Welcome to my website! I hope you enjoy browsing the brief stories from near and far past as I discover and update them. For me, history is a continuum from past to future, and happening every day. Following is a narrative of the ingredients in my life that contribute to HISTORY POTPOURRI. I would appreciate receiving your comments and questions.
I never liked history when I was growing up. History as I knew it was a succession of wars, usually in Europe. The people were two-dimensional, hard to relate to.
Growing up in Portland, Oregon, I learned about the Lewis and Clark expedition in 1804. The most interesting information to me was that Sacajawea (or Sacagawea) helped the exploration party find the way. I also learned that thousands of people traveled on a Pioneer Trail across a desert beginning in the 1830s to settle in the Oregon Territory, where there were native people who didn’t want them there.
The one historical person who sparked my interest was Joan of Arc. A bronze statue of her, a replica of the original in Paris, was mounted in the center of a roundabout where my family would wait for the bus. I was about six when I asked my father who the girl on the horse was. He replied, “That’s Joanie on the pony,” and told me how the young peasant girl led the French soldiers to save King Charles VII. Now that’s a good story.
What I loved was stories. My father’s relatives would tell stories about their families who lost their homes in southern Germany when Napoleon burned their farms and villages on his march to Russia, and the Germans resettled in Odessa at the invitation of Czarina Catherine of Russia. After several years, they were forced to leave, and were able to resettle again, this time in the Dakota Territory in North America.
My mother’s mother told me about how her mother, my great-grandmother, and two sisters, ages 12, 14 and 16, traveled from Czechoslovakia to America alone by ship huddled together in steerage. Before I could read, my father read stories to me and my brother after dinner, mostly about animals who could talk. He was a dramatic reader, eliciting audible responses from his little listeners. Six years old and in first grade, I made the connection between the symbol of the letter “a” and the sound it represented. It was the key to the magic kingdom, where I met people I would never know and visited places I would never see.
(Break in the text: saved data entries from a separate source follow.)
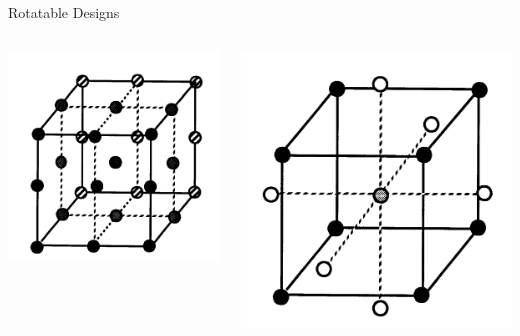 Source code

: \documentclass[14pt]{beamer}
\begin{document}
\begin{frame}{Rotatable Designs}
\begin{columns}
    \begin{column}{0.5\textwidth}
      \includegraphics[width=1.1\textwidth]{3level3factor.png}
    \end{column}
    \begin{column}{0.5\textwidth}
      \includegraphics[width=1.1\textwidth]{3level3factorCCI.png}
    \end{column}
  \end{columns}
\end{frame}
\end{document}
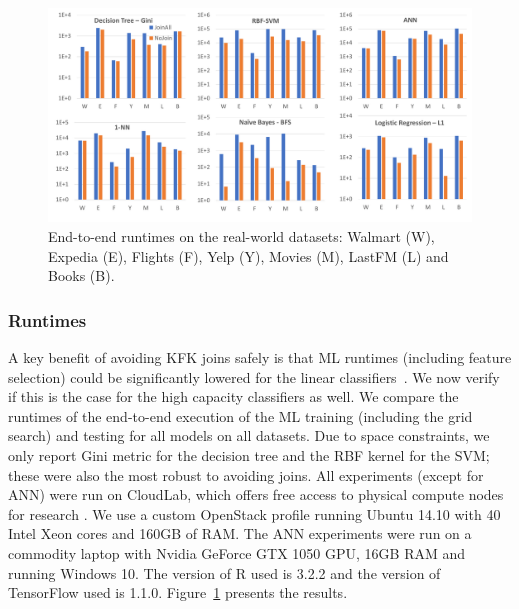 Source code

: \documentclass{vldb}
\begin{document}

\begin{figure}[t]
\centering
\includegraphics[width=\linewidth]{histogram.pdf}
\vspace{-4mm}
\caption{End-to-end runtimes on the real-world datasets: Walmart (W), Expedia (E), Flights (F), Yelp (Y), Movies (M), LastFM (L) and Books (B).}
\label{Figure:runtime}
\end{figure}

\subsubsection*{Runtimes}
A key benefit of avoiding KFK joins safely is that ML runtimes (including feature selection) could be significantly lowered for the linear classifiers~\cite{hamlet}.
We now verify if this is the case for the high capacity classifiers as well. We compare the runtimes of the end-to-end execution of the ML training (including the 
grid search) and testing for all models on all datasets.
Due to space constraints, we only report Gini metric for the decision tree and the RBF kernel for the SVM; these were also the most robust to avoiding joins.
All experiments (except for ANN) were run on CloudLab, which offers free access to physical compute nodes for research \cite{ricci2014introducing}. We use a custom OpenStack profile running Ubuntu 14.10 with 40 Intel Xeon cores and 160GB of RAM.
The ANN experiments were run on a commodity laptop with Nvidia GeForce GTX 1050 GPU, 16GB RAM and running Windows 10. The version of R used is 3.2.2 and the version of TensorFlow used is 1.1.0.
Figure~\ref{Figure:runtime} presents the results.
\end{document}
Reading gave me pleasure in good times and escape from unhappy times.
At Marylhurst College, in Lake Oswego, Oregon, I majored in Spanish culture and language, and was introduced to the literature of writers from South America, the Caribbean, Mexico and Spain.
On my own after graduation, I was hired by a maritime law firm in Portland as a legal secretary due to my English skills. The work was international, and sometimes cases would rise to the U. S. Supreme Court. While there, I learned the value of precision in writing, selecting the exact words and the proper order to convey meaning.
Eleven years later, I was in Sacramento, married, and enrolled in the Public Administration Master’s program at Sacramento State University. I had always thought that taking care of my home and family extended to the community around me, and I volunteered to serve where I could. Government service appealed to me, but when we moved to Georgetown, a Gold Rush village in El Dorado County east of Sacramento, I put that education to work serving on citizen committees and co-founding what is now the Center for Nonviolent Relationships in Placerville.
Some people think that entrepreneurs are born, not made. Maybe some are. But in my case, I started my public relations business from a cedar log cabin in the Eldorado National Forest because there were no options. The only talent I had that people would pay for was writing. There were many small businesses and artists who could not afford big city prices. Gradually, I developed a clientele for writing press releases about their businesses. Then I studied photography at community colleges and splurged on a Leica camera. By and by, the features editor at the newspaper told me that she never had to edit my submissions because they were well written, and my photography was up to their publishing standards. I was invited to become a correspondent for the newspaper. It was a fascinating time. I covered school events, forestry and water issues, arts, sports, business, economic development, technology, and government. As a result of my education features articles, I was offered contracts with eight school districts.
Eventually, I served as managing editor of three community newspapers: Folsom Life, Village Life, and Cameron Park Life. It was a privilege to publish the stories of these neighboring, but distinct communities. So I could keep up the pace, we left our mountain cabin and moved to Folsom. The recession of 2008 ended the life of Folsom Life, and I returned to freelance writing.
I found writing stories for readers to be addictive. I was contacted by Arcadia Publishing and asked to write a book about modern Folsom. It was to be the first book representing a modern city in color photographs. It was a perfect fit for me. The book was published in 2015. Some of the people and places are already part of the past. More books are in the works, and HISTORY POTPOURRI will have updates and changing stories.